Material for the task:
——————————
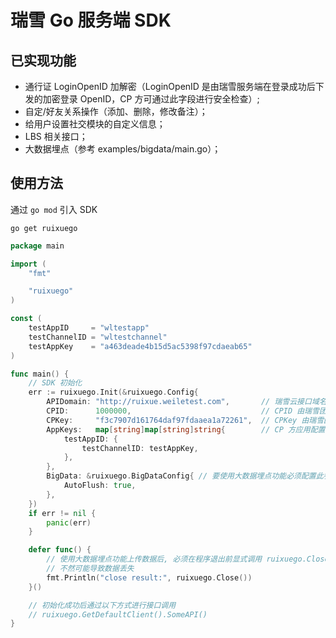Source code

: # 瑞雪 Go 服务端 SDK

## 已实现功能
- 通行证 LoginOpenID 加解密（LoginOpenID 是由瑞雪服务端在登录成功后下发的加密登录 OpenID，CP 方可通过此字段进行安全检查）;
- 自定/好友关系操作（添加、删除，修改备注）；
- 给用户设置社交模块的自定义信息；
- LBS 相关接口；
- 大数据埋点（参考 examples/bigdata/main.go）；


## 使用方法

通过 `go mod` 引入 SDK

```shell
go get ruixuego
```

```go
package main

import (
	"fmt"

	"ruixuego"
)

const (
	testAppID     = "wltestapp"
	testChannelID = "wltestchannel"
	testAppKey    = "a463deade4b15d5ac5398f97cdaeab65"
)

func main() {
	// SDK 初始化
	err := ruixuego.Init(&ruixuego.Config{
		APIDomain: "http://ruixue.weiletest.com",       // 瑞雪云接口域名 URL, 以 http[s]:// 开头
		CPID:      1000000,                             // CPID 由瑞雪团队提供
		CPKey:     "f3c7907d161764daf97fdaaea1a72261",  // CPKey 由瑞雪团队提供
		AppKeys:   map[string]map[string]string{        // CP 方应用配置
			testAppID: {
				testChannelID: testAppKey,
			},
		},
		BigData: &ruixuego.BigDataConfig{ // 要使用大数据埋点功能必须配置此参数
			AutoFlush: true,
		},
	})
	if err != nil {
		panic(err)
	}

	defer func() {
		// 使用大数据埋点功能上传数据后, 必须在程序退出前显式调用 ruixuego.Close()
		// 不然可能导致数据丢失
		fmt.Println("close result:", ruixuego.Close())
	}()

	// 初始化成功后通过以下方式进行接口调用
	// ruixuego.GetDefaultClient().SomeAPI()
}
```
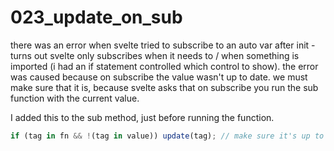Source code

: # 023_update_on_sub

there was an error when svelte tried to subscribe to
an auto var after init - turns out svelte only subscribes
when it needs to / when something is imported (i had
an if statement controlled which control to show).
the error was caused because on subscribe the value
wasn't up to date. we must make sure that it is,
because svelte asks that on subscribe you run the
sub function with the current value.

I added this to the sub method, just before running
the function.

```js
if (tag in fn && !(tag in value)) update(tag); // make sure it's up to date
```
——————————
Action item: Your answer should be one number: how many lines in the material hold the string "because".

Output below: 2